Task objective:
Verbatim transcription of the listing is needed.
*** Dataset records ***
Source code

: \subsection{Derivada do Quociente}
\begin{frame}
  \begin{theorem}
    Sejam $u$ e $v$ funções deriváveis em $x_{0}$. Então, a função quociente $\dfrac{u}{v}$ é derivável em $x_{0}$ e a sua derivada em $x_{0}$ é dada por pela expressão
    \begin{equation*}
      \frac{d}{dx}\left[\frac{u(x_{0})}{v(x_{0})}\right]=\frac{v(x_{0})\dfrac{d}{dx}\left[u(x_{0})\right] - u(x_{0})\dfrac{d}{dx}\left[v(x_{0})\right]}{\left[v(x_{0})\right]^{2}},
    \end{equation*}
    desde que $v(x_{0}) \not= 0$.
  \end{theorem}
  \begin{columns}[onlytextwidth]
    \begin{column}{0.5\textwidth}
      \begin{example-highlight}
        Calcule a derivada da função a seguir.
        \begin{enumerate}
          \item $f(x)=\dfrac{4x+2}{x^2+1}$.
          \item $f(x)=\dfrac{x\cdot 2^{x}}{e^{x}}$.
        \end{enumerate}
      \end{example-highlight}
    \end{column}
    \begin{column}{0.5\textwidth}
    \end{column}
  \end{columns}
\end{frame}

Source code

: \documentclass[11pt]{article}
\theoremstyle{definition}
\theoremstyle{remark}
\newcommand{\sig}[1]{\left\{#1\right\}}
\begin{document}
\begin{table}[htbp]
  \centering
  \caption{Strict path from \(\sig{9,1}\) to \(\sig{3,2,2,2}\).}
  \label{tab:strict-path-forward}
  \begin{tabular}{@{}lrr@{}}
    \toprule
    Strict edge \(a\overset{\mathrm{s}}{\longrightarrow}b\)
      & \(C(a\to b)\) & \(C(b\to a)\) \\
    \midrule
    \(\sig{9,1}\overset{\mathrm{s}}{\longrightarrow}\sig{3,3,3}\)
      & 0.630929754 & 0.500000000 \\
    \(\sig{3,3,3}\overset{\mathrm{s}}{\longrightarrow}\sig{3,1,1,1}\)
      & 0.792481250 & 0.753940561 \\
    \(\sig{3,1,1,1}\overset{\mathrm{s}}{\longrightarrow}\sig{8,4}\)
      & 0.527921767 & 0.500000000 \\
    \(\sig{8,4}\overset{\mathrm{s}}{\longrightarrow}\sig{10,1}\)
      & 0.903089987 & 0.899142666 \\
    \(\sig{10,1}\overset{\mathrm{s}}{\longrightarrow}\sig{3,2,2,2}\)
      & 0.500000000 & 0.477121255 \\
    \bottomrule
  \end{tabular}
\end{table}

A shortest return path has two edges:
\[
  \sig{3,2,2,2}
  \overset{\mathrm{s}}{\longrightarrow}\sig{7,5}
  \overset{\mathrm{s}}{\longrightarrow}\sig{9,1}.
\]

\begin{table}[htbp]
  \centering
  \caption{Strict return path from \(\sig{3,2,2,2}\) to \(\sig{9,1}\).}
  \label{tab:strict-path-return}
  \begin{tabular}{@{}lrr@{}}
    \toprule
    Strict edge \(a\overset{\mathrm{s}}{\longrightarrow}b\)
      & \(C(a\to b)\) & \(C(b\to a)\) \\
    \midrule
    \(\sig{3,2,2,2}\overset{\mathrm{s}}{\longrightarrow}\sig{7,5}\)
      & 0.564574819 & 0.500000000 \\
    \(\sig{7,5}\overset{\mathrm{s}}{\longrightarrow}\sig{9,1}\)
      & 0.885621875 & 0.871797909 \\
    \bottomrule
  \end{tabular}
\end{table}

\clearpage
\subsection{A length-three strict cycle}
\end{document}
*** End of Dataset records ***
Answer box:
Source code

: \subsection{Derivada do Quociente}
\begin{frame}
  \begin{theorem}
    Sejam $u$ e $v$ funções deriváveis em $x_{0}$. Então, a função quociente $\dfrac{u}{v}$ é derivável em $x_{0}$ e a sua derivada em $x_{0}$ é dada por pela expressão
    \begin{equation*}
      \frac{d}{dx}\left[\frac{u(x_{0})}{v(x_{0})}\right]=\frac{v(x_{0})\dfrac{d}{dx}\left[u(x_{0})\right] - u(x_{0})\dfrac{d}{dx}\left[v(x_{0})\right]}{\left[v(x_{0})\right]^{2}},
    \end{equation*}
    desde que $v(x_{0}) \not= 0$.
  \end{theorem}
  \begin{columns}[onlytextwidth]
    \begin{column}{0.5\textwidth}
      \begin{example-highlight}
        Calcule a derivada da função a seguir.
        \begin{enumerate}
          \item $f(x)=\dfrac{4x+2}{x^2+1}$.
          \item $f(x)=\dfrac{x\cdot 2^{x}}{e^{x}}$.
        \end{enumerate}
      \end{example-highlight}
    \end{column}
    \begin{column}{0.5\textwidth}
    \end{column}
  \end{columns}
\end{frame}

Source code

: \documentclass[11pt]{article}
\theoremstyle{definition}
\theoremstyle{remark}
\newcommand{\sig}[1]{\left\{#1\right\}}
\begin{document}
\begin{table}[htbp]
  \centering
  \caption{Strict path from \(\sig{9,1}\) to \(\sig{3,2,2,2}\).}
  \label{tab:strict-path-forward}
  \begin{tabular}{@{}lrr@{}}
    \toprule
    Strict edge \(a\overset{\mathrm{s}}{\longrightarrow}b\)
      & \(C(a\to b)\) & \(C(b\to a)\) \\
    \midrule
    \(\sig{9,1}\overset{\mathrm{s}}{\longrightarrow}\sig{3,3,3}\)
      & 0.630929754 & 0.500000000 \\
    \(\sig{3,3,3}\overset{\mathrm{s}}{\longrightarrow}\sig{3,1,1,1}\)
      & 0.792481250 & 0.753940561 \\
    \(\sig{3,1,1,1}\overset{\mathrm{s}}{\longrightarrow}\sig{8,4}\)
      & 0.527921767 & 0.500000000 \\
    \(\sig{8,4}\overset{\mathrm{s}}{\longrightarrow}\sig{10,1}\)
      & 0.903089987 & 0.899142666 \\
    \(\sig{10,1}\overset{\mathrm{s}}{\longrightarrow}\sig{3,2,2,2}\)
      & 0.500000000 & 0.477121255 \\
    \bottomrule
  \end{tabular}
\end{table}

A shortest return path has two edges:
\[
  \sig{3,2,2,2}
  \overset{\mathrm{s}}{\longrightarrow}\sig{7,5}
  \overset{\mathrm{s}}{\longrightarrow}\sig{9,1}.
\]

\begin{table}[htbp]
  \centering
  \caption{Strict return path from \(\sig{3,2,2,2}\) to \(\sig{9,1}\).}
  \label{tab:strict-path-return}
  \begin{tabular}{@{}lrr@{}}
    \toprule
    Strict edge \(a\overset{\mathrm{s}}{\longrightarrow}b\)
      & \(C(a\to b)\) & \(C(b\to a)\) \\
    \midrule
    \(\sig{3,2,2,2}\overset{\mathrm{s}}{\longrightarrow}\sig{7,5}\)
      & 0.564574819 & 0.500000000 \\
    \(\sig{7,5}\overset{\mathrm{s}}{\longrightarrow}\sig{9,1}\)
      & 0.885621875 & 0.871797909 \\
    \bottomrule
  \end{tabular}
\end{table}

\clearpage
\subsection{A length-three strict cycle}
\end{document}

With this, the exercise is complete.